However, the androgen receptor has been considered the cardinal factor to cause PCOS in both male and female bodies, regarding that fact; it is selected for this study to detect the perfect binding agents by Inositol derivatives. In general, androgens possess their steroidal effects through the androgen receptor, which is critical for female reproductive maintenance by promoting follicle development, health, and ovulation [11]. The most frequent and apparent symptom of PCOS, hyperandrogenism, is caused by elevated levels of various androgens, the most common being testosterone. By reducing the hyperandrogenic effect of testosterone, various potential drugs have been explored in this study of PCOS in women [8, 12].

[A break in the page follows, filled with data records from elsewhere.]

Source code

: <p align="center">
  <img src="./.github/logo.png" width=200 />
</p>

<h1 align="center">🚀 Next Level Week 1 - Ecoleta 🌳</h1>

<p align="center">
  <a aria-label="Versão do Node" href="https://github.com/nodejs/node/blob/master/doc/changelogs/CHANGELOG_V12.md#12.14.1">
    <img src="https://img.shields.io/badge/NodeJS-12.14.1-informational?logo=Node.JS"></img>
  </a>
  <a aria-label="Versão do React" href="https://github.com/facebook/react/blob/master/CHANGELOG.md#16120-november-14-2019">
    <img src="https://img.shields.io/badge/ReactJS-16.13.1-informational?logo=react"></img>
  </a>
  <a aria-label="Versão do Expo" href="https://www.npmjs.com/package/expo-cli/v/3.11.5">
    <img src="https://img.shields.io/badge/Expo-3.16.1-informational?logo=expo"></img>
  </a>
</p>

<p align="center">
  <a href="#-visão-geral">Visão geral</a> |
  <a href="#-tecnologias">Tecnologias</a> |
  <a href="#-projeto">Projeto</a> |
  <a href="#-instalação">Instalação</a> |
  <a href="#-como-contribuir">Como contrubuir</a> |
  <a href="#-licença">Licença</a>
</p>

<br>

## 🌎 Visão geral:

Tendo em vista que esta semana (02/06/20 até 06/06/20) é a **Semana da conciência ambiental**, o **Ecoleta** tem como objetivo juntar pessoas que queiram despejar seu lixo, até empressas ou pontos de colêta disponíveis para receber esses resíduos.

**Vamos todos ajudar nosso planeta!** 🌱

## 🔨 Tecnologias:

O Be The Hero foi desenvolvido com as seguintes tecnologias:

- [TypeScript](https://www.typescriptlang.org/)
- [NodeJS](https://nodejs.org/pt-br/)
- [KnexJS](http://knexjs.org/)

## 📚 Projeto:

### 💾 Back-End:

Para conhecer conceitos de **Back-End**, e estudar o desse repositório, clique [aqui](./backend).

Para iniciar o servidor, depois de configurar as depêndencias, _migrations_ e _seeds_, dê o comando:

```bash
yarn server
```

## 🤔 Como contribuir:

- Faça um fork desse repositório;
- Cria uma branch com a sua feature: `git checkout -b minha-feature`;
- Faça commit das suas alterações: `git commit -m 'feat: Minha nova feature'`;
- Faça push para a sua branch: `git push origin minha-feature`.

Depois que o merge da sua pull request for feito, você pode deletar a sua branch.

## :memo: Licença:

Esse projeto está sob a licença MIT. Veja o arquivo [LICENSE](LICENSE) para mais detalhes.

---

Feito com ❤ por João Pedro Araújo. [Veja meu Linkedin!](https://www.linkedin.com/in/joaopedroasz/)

Even though there is no objective test for PCOS, androgen levels in the blood can be checked for hyperandrogenism by using biochemistry. There are many misconceptions about this topic [13]. Various experimental studies have still suggested that inositol medication may have some possible scope in PCOS patients although it has a crucial role in oocyte fertility [14-16]. Inositol treatment is safe and has few side effects compared to other ovulation-induction therapeutic options, such as oral contraceptive therapy (OCT), insulin sensitizer metformin, high testosterone therapy, and clomiphene citrate (CC), and these types of therapies have some risks because metformin and OCT cannot be suggested for treatment during pregnancy due to some complications. Furthermore, their effect on PCOS patients is still unclear [9, 17-20]. The most common used drugs for androgen receptors are cyproterone acetate and spironolactone, which are not estimated to be pure antiandrogens or even anti-steroid receptors, although they may illustrate some drawbacks after being posed in patients bodies [21]. In women with PCOS, 3 months after metformin treatment, the expression of AR was reduced in epithelial and stromal cells in comparison to their levels before treatment [22].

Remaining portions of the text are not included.